- **What you need to do**
Across the records below, how many lines contain the string "Meeting"? Give the number by itself.

- **Data for analysis**
····················

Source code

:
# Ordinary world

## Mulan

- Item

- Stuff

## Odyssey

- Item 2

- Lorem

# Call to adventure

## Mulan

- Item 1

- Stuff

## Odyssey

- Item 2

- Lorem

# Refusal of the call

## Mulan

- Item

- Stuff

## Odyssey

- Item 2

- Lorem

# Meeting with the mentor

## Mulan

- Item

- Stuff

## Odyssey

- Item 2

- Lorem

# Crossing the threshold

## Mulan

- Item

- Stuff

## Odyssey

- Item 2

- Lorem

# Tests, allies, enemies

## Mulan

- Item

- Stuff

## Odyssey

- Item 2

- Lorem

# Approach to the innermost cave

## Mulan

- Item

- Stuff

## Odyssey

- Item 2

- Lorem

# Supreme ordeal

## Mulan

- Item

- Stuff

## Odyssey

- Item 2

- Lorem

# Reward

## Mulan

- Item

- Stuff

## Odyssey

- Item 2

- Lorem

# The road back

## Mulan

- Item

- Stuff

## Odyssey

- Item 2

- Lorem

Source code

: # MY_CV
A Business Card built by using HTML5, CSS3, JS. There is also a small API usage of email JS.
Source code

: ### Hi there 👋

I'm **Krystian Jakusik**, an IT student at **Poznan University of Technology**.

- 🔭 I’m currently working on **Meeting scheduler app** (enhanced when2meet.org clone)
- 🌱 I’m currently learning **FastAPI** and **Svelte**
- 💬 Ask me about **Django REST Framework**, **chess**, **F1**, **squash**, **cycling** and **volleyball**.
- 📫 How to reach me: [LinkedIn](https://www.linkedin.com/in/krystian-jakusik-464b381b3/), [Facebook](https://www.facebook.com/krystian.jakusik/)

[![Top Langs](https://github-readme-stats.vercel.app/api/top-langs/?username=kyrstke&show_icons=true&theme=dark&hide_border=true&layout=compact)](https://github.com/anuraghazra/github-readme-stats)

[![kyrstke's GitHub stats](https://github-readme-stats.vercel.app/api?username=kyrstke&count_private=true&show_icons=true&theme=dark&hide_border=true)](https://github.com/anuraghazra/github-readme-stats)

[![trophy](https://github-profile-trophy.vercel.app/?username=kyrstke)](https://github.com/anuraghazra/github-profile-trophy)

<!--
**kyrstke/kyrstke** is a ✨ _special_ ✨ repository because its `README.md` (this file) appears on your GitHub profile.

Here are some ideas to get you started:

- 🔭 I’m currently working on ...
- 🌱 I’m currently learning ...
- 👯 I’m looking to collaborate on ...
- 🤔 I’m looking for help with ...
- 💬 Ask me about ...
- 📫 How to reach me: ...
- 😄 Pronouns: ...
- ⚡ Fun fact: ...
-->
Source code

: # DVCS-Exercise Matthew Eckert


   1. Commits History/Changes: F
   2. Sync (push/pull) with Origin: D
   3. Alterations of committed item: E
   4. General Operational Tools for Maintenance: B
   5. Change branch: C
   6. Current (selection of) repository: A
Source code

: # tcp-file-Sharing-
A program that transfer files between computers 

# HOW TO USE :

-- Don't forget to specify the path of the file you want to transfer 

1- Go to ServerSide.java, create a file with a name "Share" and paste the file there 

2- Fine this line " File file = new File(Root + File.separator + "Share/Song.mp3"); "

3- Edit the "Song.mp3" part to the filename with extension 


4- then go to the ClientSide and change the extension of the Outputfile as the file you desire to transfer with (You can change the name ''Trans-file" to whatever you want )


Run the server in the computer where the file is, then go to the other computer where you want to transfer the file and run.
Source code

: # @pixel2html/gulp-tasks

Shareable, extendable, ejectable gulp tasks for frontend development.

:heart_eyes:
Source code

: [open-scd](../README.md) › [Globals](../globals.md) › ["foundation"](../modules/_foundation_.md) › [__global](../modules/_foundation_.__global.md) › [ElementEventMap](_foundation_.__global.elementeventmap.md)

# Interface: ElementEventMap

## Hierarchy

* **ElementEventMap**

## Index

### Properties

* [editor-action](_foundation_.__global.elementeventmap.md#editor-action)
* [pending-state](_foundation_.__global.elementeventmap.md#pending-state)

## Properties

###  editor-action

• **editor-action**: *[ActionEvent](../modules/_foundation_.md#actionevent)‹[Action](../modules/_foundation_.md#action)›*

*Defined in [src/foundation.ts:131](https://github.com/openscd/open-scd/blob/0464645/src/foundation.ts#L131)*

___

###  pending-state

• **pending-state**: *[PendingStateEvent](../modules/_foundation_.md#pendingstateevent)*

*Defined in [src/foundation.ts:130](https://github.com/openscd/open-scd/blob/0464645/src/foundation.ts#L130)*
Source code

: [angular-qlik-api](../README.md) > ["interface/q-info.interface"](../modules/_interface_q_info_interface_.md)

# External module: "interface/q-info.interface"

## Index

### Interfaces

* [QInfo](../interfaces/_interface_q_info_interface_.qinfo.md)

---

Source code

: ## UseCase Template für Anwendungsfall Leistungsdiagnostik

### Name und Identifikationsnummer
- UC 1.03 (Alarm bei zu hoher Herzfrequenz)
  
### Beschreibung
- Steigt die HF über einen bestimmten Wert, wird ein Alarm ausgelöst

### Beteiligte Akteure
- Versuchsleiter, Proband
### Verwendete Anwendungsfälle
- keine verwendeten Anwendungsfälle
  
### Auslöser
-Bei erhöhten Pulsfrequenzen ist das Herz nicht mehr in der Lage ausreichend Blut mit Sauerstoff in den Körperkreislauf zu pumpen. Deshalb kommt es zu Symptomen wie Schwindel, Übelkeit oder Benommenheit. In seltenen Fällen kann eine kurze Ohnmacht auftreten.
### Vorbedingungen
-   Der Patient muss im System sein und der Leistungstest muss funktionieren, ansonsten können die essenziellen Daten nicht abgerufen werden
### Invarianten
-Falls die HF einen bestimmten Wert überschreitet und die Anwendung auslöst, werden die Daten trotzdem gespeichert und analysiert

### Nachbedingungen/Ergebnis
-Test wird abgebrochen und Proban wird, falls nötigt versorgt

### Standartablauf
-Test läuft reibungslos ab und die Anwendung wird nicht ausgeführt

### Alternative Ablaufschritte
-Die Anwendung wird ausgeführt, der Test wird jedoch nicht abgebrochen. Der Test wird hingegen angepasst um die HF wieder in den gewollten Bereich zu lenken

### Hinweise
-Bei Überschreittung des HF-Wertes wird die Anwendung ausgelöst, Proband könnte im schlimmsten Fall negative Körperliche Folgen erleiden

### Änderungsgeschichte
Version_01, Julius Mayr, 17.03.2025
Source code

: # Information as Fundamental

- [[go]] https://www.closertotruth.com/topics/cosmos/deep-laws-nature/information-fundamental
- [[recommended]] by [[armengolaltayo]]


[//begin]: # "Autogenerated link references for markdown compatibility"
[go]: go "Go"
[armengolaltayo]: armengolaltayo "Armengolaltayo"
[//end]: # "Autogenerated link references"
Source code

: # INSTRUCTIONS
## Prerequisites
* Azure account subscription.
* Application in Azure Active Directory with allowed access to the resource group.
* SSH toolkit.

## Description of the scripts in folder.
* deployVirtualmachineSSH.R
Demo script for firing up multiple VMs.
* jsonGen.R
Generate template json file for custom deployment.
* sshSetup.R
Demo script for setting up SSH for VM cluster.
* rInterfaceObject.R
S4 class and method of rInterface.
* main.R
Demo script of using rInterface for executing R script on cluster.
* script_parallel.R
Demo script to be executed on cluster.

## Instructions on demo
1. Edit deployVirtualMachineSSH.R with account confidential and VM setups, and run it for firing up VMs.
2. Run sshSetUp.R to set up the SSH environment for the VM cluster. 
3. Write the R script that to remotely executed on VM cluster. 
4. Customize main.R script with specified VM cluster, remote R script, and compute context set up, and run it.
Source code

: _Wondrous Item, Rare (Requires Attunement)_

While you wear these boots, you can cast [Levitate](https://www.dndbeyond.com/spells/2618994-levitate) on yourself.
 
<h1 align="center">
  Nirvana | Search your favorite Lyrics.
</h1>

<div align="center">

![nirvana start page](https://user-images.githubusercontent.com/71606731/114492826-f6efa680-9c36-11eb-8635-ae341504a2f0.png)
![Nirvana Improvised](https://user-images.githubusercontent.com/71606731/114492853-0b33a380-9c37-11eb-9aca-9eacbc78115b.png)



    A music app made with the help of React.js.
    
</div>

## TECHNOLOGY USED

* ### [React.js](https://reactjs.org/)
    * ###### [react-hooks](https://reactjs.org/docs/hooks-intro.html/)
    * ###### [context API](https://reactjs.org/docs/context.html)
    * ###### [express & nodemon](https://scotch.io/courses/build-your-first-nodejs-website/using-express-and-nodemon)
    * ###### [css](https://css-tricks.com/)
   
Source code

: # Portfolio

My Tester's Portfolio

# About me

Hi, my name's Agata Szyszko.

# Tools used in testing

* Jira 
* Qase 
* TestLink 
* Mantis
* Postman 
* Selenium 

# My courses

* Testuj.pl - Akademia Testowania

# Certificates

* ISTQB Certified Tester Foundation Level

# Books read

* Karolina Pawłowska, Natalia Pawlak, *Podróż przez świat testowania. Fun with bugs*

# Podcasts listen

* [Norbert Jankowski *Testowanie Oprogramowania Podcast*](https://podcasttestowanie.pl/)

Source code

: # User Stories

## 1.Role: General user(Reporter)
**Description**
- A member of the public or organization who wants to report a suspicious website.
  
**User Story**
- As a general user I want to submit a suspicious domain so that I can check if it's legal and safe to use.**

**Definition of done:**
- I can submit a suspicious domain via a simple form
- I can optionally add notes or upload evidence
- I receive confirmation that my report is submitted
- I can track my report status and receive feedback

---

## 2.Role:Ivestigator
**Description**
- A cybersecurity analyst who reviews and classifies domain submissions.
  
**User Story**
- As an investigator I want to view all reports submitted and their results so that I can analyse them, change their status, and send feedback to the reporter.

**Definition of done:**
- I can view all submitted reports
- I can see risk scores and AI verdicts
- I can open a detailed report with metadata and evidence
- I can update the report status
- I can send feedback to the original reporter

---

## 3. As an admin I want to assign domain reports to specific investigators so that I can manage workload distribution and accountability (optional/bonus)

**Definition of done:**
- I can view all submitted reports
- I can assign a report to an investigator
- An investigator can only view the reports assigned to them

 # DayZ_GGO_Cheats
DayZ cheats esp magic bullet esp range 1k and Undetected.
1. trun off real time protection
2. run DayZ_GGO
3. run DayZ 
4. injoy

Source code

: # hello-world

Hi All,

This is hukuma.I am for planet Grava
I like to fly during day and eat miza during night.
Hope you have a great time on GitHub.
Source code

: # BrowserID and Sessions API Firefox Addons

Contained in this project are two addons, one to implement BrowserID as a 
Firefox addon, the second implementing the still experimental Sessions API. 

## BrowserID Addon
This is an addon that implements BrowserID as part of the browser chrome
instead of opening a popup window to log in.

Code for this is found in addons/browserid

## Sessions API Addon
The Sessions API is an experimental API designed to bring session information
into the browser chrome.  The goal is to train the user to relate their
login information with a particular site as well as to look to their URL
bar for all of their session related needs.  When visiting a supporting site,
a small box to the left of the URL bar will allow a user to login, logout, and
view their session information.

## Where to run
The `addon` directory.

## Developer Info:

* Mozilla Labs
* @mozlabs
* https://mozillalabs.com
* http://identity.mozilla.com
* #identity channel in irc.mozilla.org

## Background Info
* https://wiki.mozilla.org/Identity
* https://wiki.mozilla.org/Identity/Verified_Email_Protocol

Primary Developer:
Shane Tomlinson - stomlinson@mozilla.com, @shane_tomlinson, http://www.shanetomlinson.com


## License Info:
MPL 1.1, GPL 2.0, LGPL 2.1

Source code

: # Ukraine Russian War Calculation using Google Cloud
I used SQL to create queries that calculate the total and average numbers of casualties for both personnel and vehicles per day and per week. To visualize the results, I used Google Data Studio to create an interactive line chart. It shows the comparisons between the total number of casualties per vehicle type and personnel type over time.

····················

- **Answer section**
2